→ **EXERCISE DIRECTIONS**
The required answer is every line of the data containing the word "docs".

→ **RECORDS SHOWN**
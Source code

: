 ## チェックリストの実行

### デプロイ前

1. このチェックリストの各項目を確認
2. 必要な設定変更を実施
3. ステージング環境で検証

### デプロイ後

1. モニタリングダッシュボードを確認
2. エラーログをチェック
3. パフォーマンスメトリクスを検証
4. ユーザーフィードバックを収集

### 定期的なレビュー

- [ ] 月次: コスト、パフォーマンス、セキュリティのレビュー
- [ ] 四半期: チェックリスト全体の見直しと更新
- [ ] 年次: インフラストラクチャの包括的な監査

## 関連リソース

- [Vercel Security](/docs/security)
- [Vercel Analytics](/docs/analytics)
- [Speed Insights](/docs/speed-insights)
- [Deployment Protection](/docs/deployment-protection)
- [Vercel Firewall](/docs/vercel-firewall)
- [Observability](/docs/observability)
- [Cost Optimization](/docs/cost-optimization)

→ **EXERCISE ANSWER**
- [Vercel Security](/docs/security)
- [Vercel Analytics](/docs/analytics)
- [Speed Insights](/docs/speed-insights)
- [Deployment Protection](/docs/deployment-protection)
- [Vercel Firewall](/docs/vercel-firewall)
- [Observability](/docs/observability)
- [Cost Optimization](/docs/cost-optimization)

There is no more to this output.